This past summer, my mother, sister, and I attended the Alexander Graham Bell Association for the Deaf and Hard of Hearing convention in Denver, Colorado. It was during a seminar about accessible technology that it occurred to my mother that she had overlooked the need to close caption her workplace's videos. She knows that many people with hearing loss cannot understand recorded voices reliably, despite their personal hearing technology, and require captioning. As someone who has struggled to obtain access to the content of videos and recorded resources many times in the past, both for myself and for others, I believe that all web content deserves to be closed captioned.
While leaps and bounds have been made in accessibility, it has always struggled to keep pace with current innovation and technology. For example, caption decoding features were not required on television sets until 1990. However, the Internet, where the vast majority of video content is stored, is not often under the jurisdiction of the Federal Communications Commission (FCC), and was not at all before the 2010 signing of the 21st Century Communications and Video Accessibility Act by President Obama. Despite this, small businesses are still not required to caption their videos.
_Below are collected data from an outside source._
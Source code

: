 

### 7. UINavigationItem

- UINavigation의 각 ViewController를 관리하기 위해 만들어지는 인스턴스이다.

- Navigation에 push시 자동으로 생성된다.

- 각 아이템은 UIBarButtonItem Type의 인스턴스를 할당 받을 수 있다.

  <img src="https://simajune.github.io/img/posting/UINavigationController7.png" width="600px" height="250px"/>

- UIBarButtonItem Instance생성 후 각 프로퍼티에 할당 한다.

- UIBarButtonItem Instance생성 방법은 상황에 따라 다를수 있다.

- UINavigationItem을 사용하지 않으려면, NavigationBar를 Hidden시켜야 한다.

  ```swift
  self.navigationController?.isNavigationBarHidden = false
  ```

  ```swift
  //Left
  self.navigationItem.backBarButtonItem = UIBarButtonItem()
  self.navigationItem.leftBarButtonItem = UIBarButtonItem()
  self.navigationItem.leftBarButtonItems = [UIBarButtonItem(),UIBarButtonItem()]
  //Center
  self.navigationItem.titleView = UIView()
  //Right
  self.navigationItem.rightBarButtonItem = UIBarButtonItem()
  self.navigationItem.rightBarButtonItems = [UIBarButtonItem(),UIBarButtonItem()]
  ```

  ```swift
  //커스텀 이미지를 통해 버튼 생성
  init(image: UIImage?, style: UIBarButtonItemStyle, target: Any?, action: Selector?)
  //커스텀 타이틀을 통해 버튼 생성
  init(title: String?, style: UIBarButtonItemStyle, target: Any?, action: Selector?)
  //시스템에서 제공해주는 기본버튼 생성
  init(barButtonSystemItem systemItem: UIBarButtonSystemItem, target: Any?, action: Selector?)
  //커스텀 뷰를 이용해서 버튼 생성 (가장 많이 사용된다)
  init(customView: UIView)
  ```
We don't always need a law to tell us what the right thing to do is. I offered to close caption Signature Medical Spa's 13 videos available on the Signature Medical Spa YouTube channel. Adding captions to the Spa’s videos was a challenge for me (I have two cochlear implants to hear, and I need close captioning!) but was necessary to make the videos’ educational and promotional content accessible to those who are deaf, hard-of-hearing, non-native English speakers, or have auditory processing disorder. The Captions now allow the content to reach a much larger audience than before. Furthermore, I will continue to caption Signature Medical Spa's YouTube videos in the future.